** WHAT TO DO **
Please set down the data again exactly, minus the pictures.

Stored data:
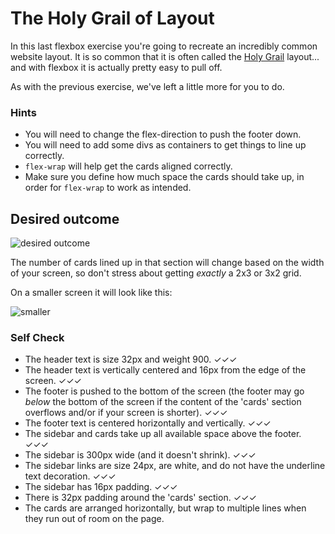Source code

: # The Holy Grail of Layout

In this last flexbox exercise you're going to recreate an incredibly common website layout. It is so common that it is often called the [Holy Grail](https://www.google.com/search?q=holy+grail+layout&tbm=isch&sclient=img) layout... and with flexbox it is actually pretty easy to pull off.

As with the previous exercise, we've left a little more for you to do.

### Hints
- You will need to change the flex-direction to push the footer down.
- You will need to add some divs as containers to get things to line up correctly.
- `flex-wrap` will help get the cards aligned correctly.
-  Make sure you define how much space the cards should take up, in order for `flex-wrap` to work as intended.

## Desired outcome

![desired outcome](./desired-outcome.png)

The number of cards lined up in that section will change based on the width of your screen, so don't stress about getting _exactly_ a 2x3 or 3x2 grid.

On a smaller screen it will look like this:

![smaller](./desired-outcome-smaller.png)

### Self Check
- The header text is size 32px and weight 900. ✓✓✓
- The header text is vertically centered and 16px from the edge of the screen. ✓✓✓
- The footer is pushed to the bottom of the screen (the footer may go _below_ the bottom of the screen if the content of the 'cards' section overflows and/or if your screen is shorter). ✓✓✓
- The footer text is centered horizontally and vertically. ✓✓✓
- The sidebar and cards take up all available space above the footer. ✓✓✓
- The sidebar is 300px wide (and it doesn't shrink). ✓✓✓
- The sidebar links are size 24px, are white, and do not have the underline text decoration. ✓✓✓
- The sidebar has 16px padding. ✓✓✓
- There is 32px padding around the 'cards' section. ✓✓✓
- The cards are arranged horizontally, but wrap to multiple lines when they run out of room on the page.
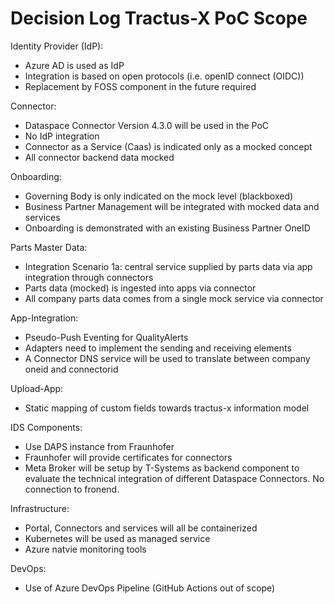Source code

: Decision Log Tractus-X PoC Scope
=================================

Identity Provider (IdP):
- Azure AD is used as IdP
- Integration is based on open protocols (i.e. openID connect (OIDC))
- Replacement by FOSS component in the future required

Connector:
- Dataspace Connector Version 4.3.0 will be used in the PoC
- No IdP integration
- Connector as a Service (Caas) is indicated only as a mocked concept
- All connector backend data mocked

Onboarding:
- Governing Body is only indicated on the mock level (blackboxed)
- Business Partner Management will be integrated with mocked data and services
- Onboarding is demonstrated with an existing Business Partner OneID

Parts Master Data:
- Integration Scenario 1a: central service supplied by parts data via app integration through connectors
- Parts data (mocked) is ingested into apps via connector
- All company parts data comes from a single mock service via connector

App-Integration:
- Pseudo-Push Eventing for QualityAlerts
- Adapters need to implement the sending and receiving elements
- A Connector DNS service will be used to translate between company oneid and connectorid

Upload-App:
- Static mapping of custom fields towards tractus-x information model

IDS Components:
- Use DAPS instance from Fraunhofer
- Fraunhofer will provide certificates for connectors
- Meta Broker will be setup by T-Systems as backend component to evaluate the technical integration of different Dataspace Connectors. No connection to fronend.

Infrastructure:
- Portal, Connectors and services will all be containerized
- Kubernetes will be used as managed service 
- Azure natvie monitoring tools

DevOps:
- Use of Azure DevOps Pipeline (GitHub Actions out of scope)
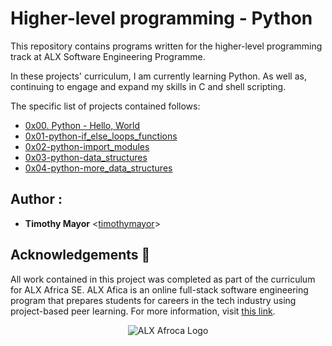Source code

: # Higher-level programming - Python

This repository contains programs written for the higher-level programming
track at ALX Software Engineering Programme. 

In these projects' curriculum, I am currently learning Python. As well as, continuing to engage and expand my skills in C and shell scripting. 

The specific list of projects contained follows:

* [0x00. Python - Hello, World](./0x00-python-hello_world) 
* [0x01-python-if_else_loops_functions](./0x01-python-if_else_loops_functions)
* [0x02-python-import_modules](./0x02-python-import_modules)
* [0x03-python-data_structures](./0x03-python-data_structures)
* [0x04-python-more_data_structures](./0x04-python-more_data_structures)

## Author :

* **Timothy Mayor** <[timothymayor](https://github.com/timothymayor)>

## Acknowledgements :pray:

All work contained in this project was completed as part of the curriculum for
ALX Africa SE. ALX Afica is an online full-stack software
engineering program that prepares students for careers in the tech industry
using project-based peer learning. For more information, visit
[this link](https://www.alxafrica.com//).

<p align="center">
  <img src="http://www.alxafrica.com/wp-content/uploads/2022/01/header-logo.png"
       alt="ALX Afroca Logo"
  >
</p>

** RESPONSE AREA **
Source code

: # The Holy Grail of Layout

In this last flexbox exercise you're going to recreate an incredibly common website layout. It is so common that it is often called the [Holy Grail](https://www.google.com/search?q=holy+grail+layout&tbm=isch&sclient=img) layout... and with flexbox it is actually pretty easy to pull off.

As with the previous exercise, we've left a little more for you to do.

### Hints
- You will need to change the flex-direction to push the footer down.
- You will need to add some divs as containers to get things to line up correctly.
- `flex-wrap` will help get the cards aligned correctly.
-  Make sure you define how much space the cards should take up, in order for `flex-wrap` to work as intended.

## Desired outcome

![desired outcome](./desired-outcome.png)

The number of cards lined up in that section will change based on the width of your screen, so don't stress about getting _exactly_ a 2x3 or 3x2 grid.

On a smaller screen it will look like this:

![smaller](./desired-outcome-smaller.png)

### Self Check
- The header text is size 32px and weight 900. ✓✓✓
- The header text is vertically centered and 16px from the edge of the screen. ✓✓✓
- The footer is pushed to the bottom of the screen (the footer may go _below_ the bottom of the screen if the content of the 'cards' section overflows and/or if your screen is shorter). ✓✓✓
- The footer text is centered horizontally and vertically. ✓✓✓
- The sidebar and cards take up all available space above the footer. ✓✓✓
- The sidebar is 300px wide (and it doesn't shrink). ✓✓✓
- The sidebar links are size 24px, are white, and do not have the underline text decoration. ✓✓✓
- The sidebar has 16px padding. ✓✓✓
- There is 32px padding around the 'cards' section. ✓✓✓
- The cards are arranged horizontally, but wrap to multiple lines when they run out of room on the page.
Source code

: Decision Log Tractus-X PoC Scope
=================================

Identity Provider (IdP):
- Azure AD is used as IdP
- Integration is based on open protocols (i.e. openID connect (OIDC))
- Replacement by FOSS component in the future required

Connector:
- Dataspace Connector Version 4.3.0 will be used in the PoC
- No IdP integration
- Connector as a Service (Caas) is indicated only as a mocked concept
- All connector backend data mocked

Onboarding:
- Governing Body is only indicated on the mock level (blackboxed)
- Business Partner Management will be integrated with mocked data and services
- Onboarding is demonstrated with an existing Business Partner OneID

Parts Master Data:
- Integration Scenario 1a: central service supplied by parts data via app integration through connectors
- Parts data (mocked) is ingested into apps via connector
- All company parts data comes from a single mock service via connector

App-Integration:
- Pseudo-Push Eventing for QualityAlerts
- Adapters need to implement the sending and receiving elements
- A Connector DNS service will be used to translate between company oneid and connectorid

Upload-App:
- Static mapping of custom fields towards tractus-x information model

IDS Components:
- Use DAPS instance from Fraunhofer
- Fraunhofer will provide certificates for connectors
- Meta Broker will be setup by T-Systems as backend component to evaluate the technical integration of different Dataspace Connectors. No connection to fronend.

Infrastructure:
- Portal, Connectors and services will all be containerized
- Kubernetes will be used as managed service 
- Azure natvie monitoring tools

DevOps:
- Use of Azure DevOps Pipeline (GitHub Actions out of scope)
Source code

: # Higher-level programming - Python

This repository contains programs written for the higher-level programming
track at ALX Software Engineering Programme. 

In these projects' curriculum, I am currently learning Python. As well as, continuing to engage and expand my skills in C and shell scripting. 

The specific list of projects contained follows:

* [0x00. Python - Hello, World](./0x00-python-hello_world) 
* [0x01-python-if_else_loops_functions](./0x01-python-if_else_loops_functions)
* [0x02-python-import_modules](./0x02-python-import_modules)
* [0x03-python-data_structures](./0x03-python-data_structures)
* [0x04-python-more_data_structures](./0x04-python-more_data_structures)

## Author :

* **Timothy Mayor** <[timothymayor](https://github.com/timothymayor)>

## Acknowledgements :pray:

All work contained in this project was completed as part of the curriculum for
ALX Africa SE. ALX Afica is an online full-stack software
engineering program that prepares students for careers in the tech industry
using project-based peer learning. For more information, visit
[this link](https://www.alxafrica.com//).

<p align="center">
  <img src="http://www.alxafrica.com/wp-content/uploads/2022/01/header-logo.png"
       alt="ALX Afroca Logo"
  >
</p>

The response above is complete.